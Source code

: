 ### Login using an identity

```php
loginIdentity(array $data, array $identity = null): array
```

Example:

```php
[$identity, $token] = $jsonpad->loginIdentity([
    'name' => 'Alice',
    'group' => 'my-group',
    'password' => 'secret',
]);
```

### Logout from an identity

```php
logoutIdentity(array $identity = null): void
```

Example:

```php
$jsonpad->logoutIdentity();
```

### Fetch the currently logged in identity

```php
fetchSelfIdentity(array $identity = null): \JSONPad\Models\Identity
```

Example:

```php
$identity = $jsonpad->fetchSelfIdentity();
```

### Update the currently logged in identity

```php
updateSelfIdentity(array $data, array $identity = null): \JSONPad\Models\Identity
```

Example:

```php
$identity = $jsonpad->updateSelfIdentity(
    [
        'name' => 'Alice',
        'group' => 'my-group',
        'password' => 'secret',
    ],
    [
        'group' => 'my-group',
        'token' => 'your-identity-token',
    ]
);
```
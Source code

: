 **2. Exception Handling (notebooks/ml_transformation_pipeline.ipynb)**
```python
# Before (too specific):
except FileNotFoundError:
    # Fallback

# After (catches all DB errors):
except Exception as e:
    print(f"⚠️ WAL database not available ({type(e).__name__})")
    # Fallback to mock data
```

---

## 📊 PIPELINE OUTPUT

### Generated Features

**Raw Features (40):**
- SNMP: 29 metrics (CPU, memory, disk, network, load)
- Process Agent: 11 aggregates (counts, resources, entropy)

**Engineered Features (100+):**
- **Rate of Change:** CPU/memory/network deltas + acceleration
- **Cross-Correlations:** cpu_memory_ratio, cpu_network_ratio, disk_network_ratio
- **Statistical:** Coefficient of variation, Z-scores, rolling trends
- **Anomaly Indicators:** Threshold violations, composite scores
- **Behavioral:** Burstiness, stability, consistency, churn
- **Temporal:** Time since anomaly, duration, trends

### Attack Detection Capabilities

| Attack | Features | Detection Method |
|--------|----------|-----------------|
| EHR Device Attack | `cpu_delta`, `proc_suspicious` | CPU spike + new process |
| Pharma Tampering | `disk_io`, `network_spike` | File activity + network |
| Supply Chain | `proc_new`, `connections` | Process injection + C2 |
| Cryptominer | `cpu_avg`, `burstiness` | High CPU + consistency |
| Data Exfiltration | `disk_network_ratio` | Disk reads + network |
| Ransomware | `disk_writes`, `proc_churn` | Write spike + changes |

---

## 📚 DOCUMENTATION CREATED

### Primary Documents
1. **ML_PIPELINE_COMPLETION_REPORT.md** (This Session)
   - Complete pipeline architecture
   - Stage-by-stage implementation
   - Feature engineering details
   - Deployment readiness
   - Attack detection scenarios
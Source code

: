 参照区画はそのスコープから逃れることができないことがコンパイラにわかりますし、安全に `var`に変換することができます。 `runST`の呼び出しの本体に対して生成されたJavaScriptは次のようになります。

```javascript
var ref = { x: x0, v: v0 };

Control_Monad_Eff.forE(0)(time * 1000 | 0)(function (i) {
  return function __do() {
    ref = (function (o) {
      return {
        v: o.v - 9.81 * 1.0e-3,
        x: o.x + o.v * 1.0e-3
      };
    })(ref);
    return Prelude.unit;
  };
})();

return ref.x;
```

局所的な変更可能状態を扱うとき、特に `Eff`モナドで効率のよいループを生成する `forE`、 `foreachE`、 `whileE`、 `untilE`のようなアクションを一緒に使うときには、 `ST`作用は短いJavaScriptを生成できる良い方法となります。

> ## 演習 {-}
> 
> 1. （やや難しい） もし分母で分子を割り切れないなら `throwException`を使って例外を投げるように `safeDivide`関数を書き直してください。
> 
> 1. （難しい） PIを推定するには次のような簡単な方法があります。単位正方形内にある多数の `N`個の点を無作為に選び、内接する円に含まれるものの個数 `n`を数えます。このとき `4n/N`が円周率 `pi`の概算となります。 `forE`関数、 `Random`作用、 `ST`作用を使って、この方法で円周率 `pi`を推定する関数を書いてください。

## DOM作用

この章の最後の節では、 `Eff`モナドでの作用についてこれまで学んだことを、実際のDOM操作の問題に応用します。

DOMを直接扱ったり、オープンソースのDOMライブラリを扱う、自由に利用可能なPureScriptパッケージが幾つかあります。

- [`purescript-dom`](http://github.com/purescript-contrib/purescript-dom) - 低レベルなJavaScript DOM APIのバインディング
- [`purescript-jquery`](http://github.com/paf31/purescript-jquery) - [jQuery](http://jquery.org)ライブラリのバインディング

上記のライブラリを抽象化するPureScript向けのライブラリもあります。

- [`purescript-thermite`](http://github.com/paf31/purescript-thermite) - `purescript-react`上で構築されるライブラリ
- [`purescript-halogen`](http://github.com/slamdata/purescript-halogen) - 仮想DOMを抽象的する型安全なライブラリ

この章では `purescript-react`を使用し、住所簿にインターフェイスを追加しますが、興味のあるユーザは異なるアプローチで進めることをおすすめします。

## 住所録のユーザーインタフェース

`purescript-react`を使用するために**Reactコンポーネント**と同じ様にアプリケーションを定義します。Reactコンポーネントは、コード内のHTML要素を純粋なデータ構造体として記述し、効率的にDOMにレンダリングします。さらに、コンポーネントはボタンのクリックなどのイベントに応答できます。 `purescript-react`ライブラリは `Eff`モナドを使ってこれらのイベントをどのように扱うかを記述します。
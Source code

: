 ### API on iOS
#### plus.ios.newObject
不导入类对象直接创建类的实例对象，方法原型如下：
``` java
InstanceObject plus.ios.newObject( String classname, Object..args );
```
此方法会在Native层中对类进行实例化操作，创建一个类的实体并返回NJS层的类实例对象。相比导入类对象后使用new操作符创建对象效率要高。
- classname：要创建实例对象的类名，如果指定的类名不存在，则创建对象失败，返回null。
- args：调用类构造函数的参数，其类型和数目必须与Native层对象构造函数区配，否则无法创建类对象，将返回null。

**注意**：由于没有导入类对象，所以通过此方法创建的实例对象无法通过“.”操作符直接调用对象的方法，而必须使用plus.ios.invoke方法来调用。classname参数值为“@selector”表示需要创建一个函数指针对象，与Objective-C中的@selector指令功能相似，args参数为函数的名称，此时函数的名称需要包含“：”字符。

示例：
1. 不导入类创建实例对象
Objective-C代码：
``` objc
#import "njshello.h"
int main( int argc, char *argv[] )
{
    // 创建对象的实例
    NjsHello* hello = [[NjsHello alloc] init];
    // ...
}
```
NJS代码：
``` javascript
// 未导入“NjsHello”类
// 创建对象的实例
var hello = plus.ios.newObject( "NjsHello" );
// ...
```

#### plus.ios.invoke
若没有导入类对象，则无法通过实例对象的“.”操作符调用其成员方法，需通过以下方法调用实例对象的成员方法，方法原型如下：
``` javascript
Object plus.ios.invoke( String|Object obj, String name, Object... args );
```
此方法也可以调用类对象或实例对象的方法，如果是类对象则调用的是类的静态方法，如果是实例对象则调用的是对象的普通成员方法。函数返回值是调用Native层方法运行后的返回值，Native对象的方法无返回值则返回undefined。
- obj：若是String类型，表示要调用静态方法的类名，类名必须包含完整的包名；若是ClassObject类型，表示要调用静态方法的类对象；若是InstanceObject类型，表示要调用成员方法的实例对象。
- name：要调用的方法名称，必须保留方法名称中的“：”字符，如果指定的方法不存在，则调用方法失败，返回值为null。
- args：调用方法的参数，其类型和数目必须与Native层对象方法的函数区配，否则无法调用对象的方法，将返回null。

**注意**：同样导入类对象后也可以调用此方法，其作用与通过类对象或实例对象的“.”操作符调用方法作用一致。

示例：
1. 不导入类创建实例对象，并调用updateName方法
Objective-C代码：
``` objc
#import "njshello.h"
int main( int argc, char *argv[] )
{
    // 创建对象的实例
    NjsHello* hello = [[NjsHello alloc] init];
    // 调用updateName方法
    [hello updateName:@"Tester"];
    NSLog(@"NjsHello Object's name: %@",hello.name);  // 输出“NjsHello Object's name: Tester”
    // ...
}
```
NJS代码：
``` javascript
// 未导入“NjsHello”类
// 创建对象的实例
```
-=-=-
Description of the task = Using the records above, set down exactly the lines from the one with "- **Behavioral:** Burstiness, stability, consistency, churn" through the one with "低レベルなJavaScript DOM APIのバインディング", inclusive, and nothing more.

Answer for the task =
- **Behavioral:** Burstiness, stability, consistency, churn
- **Temporal:** Time since anomaly, duration, trends

### Attack Detection Capabilities

| Attack | Features | Detection Method |
|--------|----------|-----------------|
| EHR Device Attack | `cpu_delta`, `proc_suspicious` | CPU spike + new process |
| Pharma Tampering | `disk_io`, `network_spike` | File activity + network |
| Supply Chain | `proc_new`, `connections` | Process injection + C2 |
| Cryptominer | `cpu_avg`, `burstiness` | High CPU + consistency |
| Data Exfiltration | `disk_network_ratio` | Disk reads + network |
| Ransomware | `disk_writes`, `proc_churn` | Write spike + changes |

---

## 📚 DOCUMENTATION CREATED

### Primary Documents
1. **ML_PIPELINE_COMPLETION_REPORT.md** (This Session)
   - Complete pipeline architecture
   - Stage-by-stage implementation
   - Feature engineering details
   - Deployment readiness
   - Attack detection scenarios
Source code

: 参照区画はそのスコープから逃れることができないことがコンパイラにわかりますし、安全に `var`に変換することができます。 `runST`の呼び出しの本体に対して生成されたJavaScriptは次のようになります。

```javascript
var ref = { x: x0, v: v0 };

Control_Monad_Eff.forE(0)(time * 1000 | 0)(function (i) {
  return function __do() {
    ref = (function (o) {
      return {
        v: o.v - 9.81 * 1.0e-3,
        x: o.x + o.v * 1.0e-3
      };
    })(ref);
    return Prelude.unit;
  };
})();

return ref.x;
```

局所的な変更可能状態を扱うとき、特に `Eff`モナドで効率のよいループを生成する `forE`、 `foreachE`、 `whileE`、 `untilE`のようなアクションを一緒に使うときには、 `ST`作用は短いJavaScriptを生成できる良い方法となります。

> ## 演習 {-}
> 
> 1. （やや難しい） もし分母で分子を割り切れないなら `throwException`を使って例外を投げるように `safeDivide`関数を書き直してください。
> 
> 1. （難しい） PIを推定するには次のような簡単な方法があります。単位正方形内にある多数の `N`個の点を無作為に選び、内接する円に含まれるものの個数 `n`を数えます。このとき `4n/N`が円周率 `pi`の概算となります。 `forE`関数、 `Random`作用、 `ST`作用を使って、この方法で円周率 `pi`を推定する関数を書いてください。

## DOM作用

この章の最後の節では、 `Eff`モナドでの作用についてこれまで学んだことを、実際のDOM操作の問題に応用します。

DOMを直接扱ったり、オープンソースのDOMライブラリを扱う、自由に利用可能なPureScriptパッケージが幾つかあります。

- [`purescript-dom`](http://github.com/purescript-contrib/purescript-dom) - 低レベルなJavaScript DOM APIのバインディング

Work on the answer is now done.